- [WHAT YOU WILL DO] From the first line to the last, copy the material exactly and leave the pictures out.

- [EXCERPTED RECORDS]
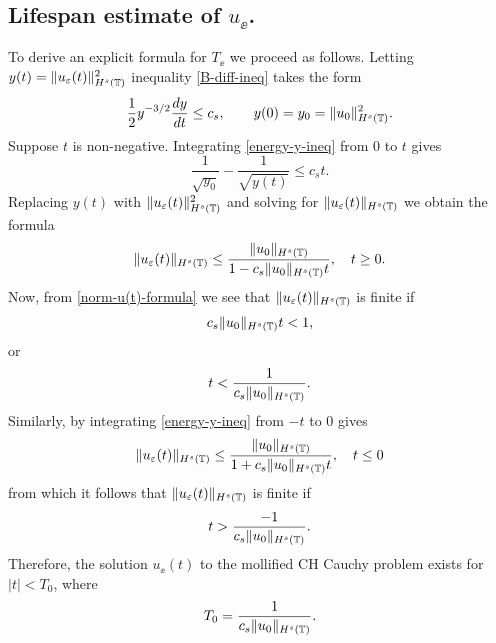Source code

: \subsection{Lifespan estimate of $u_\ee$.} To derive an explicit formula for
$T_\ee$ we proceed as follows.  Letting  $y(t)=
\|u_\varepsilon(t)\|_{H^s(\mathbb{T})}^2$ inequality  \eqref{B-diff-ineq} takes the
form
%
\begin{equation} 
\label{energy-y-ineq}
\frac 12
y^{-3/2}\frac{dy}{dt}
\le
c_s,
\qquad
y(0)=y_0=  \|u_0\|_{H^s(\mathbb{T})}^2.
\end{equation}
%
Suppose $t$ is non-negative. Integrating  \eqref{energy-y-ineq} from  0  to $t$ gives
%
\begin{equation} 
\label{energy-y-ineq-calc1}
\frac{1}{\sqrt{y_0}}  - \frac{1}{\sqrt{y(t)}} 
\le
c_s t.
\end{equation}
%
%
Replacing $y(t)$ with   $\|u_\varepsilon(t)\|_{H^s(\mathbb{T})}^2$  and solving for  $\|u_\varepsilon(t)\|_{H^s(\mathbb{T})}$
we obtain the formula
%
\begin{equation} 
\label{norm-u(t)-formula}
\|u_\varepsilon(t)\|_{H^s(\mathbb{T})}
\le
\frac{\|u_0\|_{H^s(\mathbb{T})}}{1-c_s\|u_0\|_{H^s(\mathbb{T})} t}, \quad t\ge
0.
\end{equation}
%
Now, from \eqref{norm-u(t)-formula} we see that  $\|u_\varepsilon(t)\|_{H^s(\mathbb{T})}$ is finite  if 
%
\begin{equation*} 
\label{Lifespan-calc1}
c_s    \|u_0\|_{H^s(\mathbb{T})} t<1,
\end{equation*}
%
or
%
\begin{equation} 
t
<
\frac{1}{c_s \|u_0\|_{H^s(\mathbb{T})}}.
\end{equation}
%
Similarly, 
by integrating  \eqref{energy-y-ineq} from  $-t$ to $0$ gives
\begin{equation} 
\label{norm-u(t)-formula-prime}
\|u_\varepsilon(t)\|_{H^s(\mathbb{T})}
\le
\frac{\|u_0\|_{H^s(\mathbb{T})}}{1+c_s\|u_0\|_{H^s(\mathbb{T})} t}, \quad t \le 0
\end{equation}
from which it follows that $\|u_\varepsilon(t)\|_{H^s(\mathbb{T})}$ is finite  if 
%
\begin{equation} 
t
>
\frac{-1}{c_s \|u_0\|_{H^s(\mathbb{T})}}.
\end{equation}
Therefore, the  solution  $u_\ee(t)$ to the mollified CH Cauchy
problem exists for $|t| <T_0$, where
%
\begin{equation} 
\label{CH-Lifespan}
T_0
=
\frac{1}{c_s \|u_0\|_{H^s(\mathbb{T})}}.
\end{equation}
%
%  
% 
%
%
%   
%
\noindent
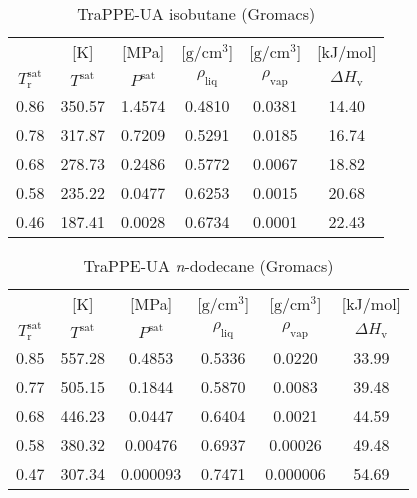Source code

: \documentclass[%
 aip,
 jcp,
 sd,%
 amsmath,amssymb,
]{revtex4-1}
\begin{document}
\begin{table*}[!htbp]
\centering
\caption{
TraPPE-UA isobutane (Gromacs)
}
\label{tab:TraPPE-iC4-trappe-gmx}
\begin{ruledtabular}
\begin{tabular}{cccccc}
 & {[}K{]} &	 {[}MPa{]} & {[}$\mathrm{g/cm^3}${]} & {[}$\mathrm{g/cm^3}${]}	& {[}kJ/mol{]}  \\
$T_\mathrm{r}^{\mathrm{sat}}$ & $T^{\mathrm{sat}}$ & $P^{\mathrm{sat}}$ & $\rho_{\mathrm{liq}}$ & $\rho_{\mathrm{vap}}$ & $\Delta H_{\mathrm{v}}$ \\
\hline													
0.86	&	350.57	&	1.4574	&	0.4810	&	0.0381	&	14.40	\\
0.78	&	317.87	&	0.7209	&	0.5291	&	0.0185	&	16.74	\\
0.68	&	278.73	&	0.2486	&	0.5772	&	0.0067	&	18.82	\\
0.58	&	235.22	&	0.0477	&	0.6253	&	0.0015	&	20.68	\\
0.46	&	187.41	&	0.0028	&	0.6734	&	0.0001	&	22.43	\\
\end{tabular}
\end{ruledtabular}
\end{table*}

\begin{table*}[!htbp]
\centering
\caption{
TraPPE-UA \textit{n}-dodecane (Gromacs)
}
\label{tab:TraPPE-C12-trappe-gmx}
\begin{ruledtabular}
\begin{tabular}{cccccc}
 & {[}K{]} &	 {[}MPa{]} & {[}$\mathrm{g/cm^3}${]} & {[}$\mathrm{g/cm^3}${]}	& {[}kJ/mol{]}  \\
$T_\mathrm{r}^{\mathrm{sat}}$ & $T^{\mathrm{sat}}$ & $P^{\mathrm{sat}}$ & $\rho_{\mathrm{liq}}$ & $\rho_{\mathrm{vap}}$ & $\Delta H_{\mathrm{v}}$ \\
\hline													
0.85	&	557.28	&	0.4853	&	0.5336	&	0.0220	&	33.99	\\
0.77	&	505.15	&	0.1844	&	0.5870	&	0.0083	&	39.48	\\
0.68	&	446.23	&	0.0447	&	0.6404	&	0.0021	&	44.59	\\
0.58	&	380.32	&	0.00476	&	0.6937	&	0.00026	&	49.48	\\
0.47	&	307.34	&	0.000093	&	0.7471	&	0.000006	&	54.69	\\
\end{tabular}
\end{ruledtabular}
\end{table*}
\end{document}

- [PROBLEM SOLUTION]
Source code

: \subsection{Lifespan estimate of $u_\ee$.} To derive an explicit formula for
$T_\ee$ we proceed as follows.  Letting  $y(t)=
\|u_\varepsilon(t)\|_{H^s(\mathbb{T})}^2$ inequality  \eqref{B-diff-ineq} takes the
form
%
\begin{equation} 
\label{energy-y-ineq}
\frac 12
y^{-3/2}\frac{dy}{dt}
\le
c_s,
\qquad
y(0)=y_0=  \|u_0\|_{H^s(\mathbb{T})}^2.
\end{equation}
%
Suppose $t$ is non-negative. Integrating  \eqref{energy-y-ineq} from  0  to $t$ gives
%
\begin{equation} 
\label{energy-y-ineq-calc1}
\frac{1}{\sqrt{y_0}}  - \frac{1}{\sqrt{y(t)}} 
\le
c_s t.
\end{equation}
%
%
Replacing $y(t)$ with   $\|u_\varepsilon(t)\|_{H^s(\mathbb{T})}^2$  and solving for  $\|u_\varepsilon(t)\|_{H^s(\mathbb{T})}$
we obtain the formula
%
\begin{equation} 
\label{norm-u(t)-formula}
\|u_\varepsilon(t)\|_{H^s(\mathbb{T})}
\le
\frac{\|u_0\|_{H^s(\mathbb{T})}}{1-c_s\|u_0\|_{H^s(\mathbb{T})} t}, \quad t\ge
0.
\end{equation}
%
Now, from \eqref{norm-u(t)-formula} we see that  $\|u_\varepsilon(t)\|_{H^s(\mathbb{T})}$ is finite  if 
%
\begin{equation*} 
\label{Lifespan-calc1}
c_s    \|u_0\|_{H^s(\mathbb{T})} t<1,
\end{equation*}
%
or
%
\begin{equation} 
t
<
\frac{1}{c_s \|u_0\|_{H^s(\mathbb{T})}}.
\end{equation}
%
Similarly, 
by integrating  \eqref{energy-y-ineq} from  $-t$ to $0$ gives
\begin{equation} 
\label{norm-u(t)-formula-prime}
\|u_\varepsilon(t)\|_{H^s(\mathbb{T})}
\le
\frac{\|u_0\|_{H^s(\mathbb{T})}}{1+c_s\|u_0\|_{H^s(\mathbb{T})} t}, \quad t \le 0
\end{equation}
from which it follows that $\|u_\varepsilon(t)\|_{H^s(\mathbb{T})}$ is finite  if 
%
\begin{equation} 
t
>
\frac{-1}{c_s \|u_0\|_{H^s(\mathbb{T})}}.
\end{equation}
Therefore, the  solution  $u_\ee(t)$ to the mollified CH Cauchy
problem exists for $|t| <T_0$, where
%
\begin{equation} 
\label{CH-Lifespan}
T_0
=
\frac{1}{c_s \|u_0\|_{H^s(\mathbb{T})}}.
\end{equation}
%
%  
% 
%
%
%   
%
\noindent
Source code

: \documentclass[%
 aip,
 jcp,
 sd,%
 amsmath,amssymb,
]{revtex4-1}
\begin{document}
\begin{table*}[!htbp]
\centering
\caption{
TraPPE-UA isobutane (Gromacs)
}
\label{tab:TraPPE-iC4-trappe-gmx}
\begin{ruledtabular}
\begin{tabular}{cccccc}
 & {[}K{]} &	 {[}MPa{]} & {[}$\mathrm{g/cm^3}${]} & {[}$\mathrm{g/cm^3}${]}	& {[}kJ/mol{]}  \\
$T_\mathrm{r}^{\mathrm{sat}}$ & $T^{\mathrm{sat}}$ & $P^{\mathrm{sat}}$ & $\rho_{\mathrm{liq}}$ & $\rho_{\mathrm{vap}}$ & $\Delta H_{\mathrm{v}}$ \\
\hline													
0.86	&	350.57	&	1.4574	&	0.4810	&	0.0381	&	14.40	\\
0.78	&	317.87	&	0.7209	&	0.5291	&	0.0185	&	16.74	\\
0.68	&	278.73	&	0.2486	&	0.5772	&	0.0067	&	18.82	\\
0.58	&	235.22	&	0.0477	&	0.6253	&	0.0015	&	20.68	\\
0.46	&	187.41	&	0.0028	&	0.6734	&	0.0001	&	22.43	\\
\end{tabular}
\end{ruledtabular}
\end{table*}

\begin{table*}[!htbp]
\centering
\caption{
TraPPE-UA \textit{n}-dodecane (Gromacs)
}
\label{tab:TraPPE-C12-trappe-gmx}
\begin{ruledtabular}
\begin{tabular}{cccccc}
 & {[}K{]} &	 {[}MPa{]} & {[}$\mathrm{g/cm^3}${]} & {[}$\mathrm{g/cm^3}${]}	& {[}kJ/mol{]}  \\
$T_\mathrm{r}^{\mathrm{sat}}$ & $T^{\mathrm{sat}}$ & $P^{\mathrm{sat}}$ & $\rho_{\mathrm{liq}}$ & $\rho_{\mathrm{vap}}$ & $\Delta H_{\mathrm{v}}$ \\
\hline													
0.85	&	557.28	&	0.4853	&	0.5336	&	0.0220	&	33.99	\\
0.77	&	505.15	&	0.1844	&	0.5870	&	0.0083	&	39.48	\\
0.68	&	446.23	&	0.0447	&	0.6404	&	0.0021	&	44.59	\\
0.58	&	380.32	&	0.00476	&	0.6937	&	0.00026	&	49.48	\\
0.47	&	307.34	&	0.000093	&	0.7471	&	0.000006	&	54.69	\\
\end{tabular}
\end{ruledtabular}
\end{table*}
\end{document}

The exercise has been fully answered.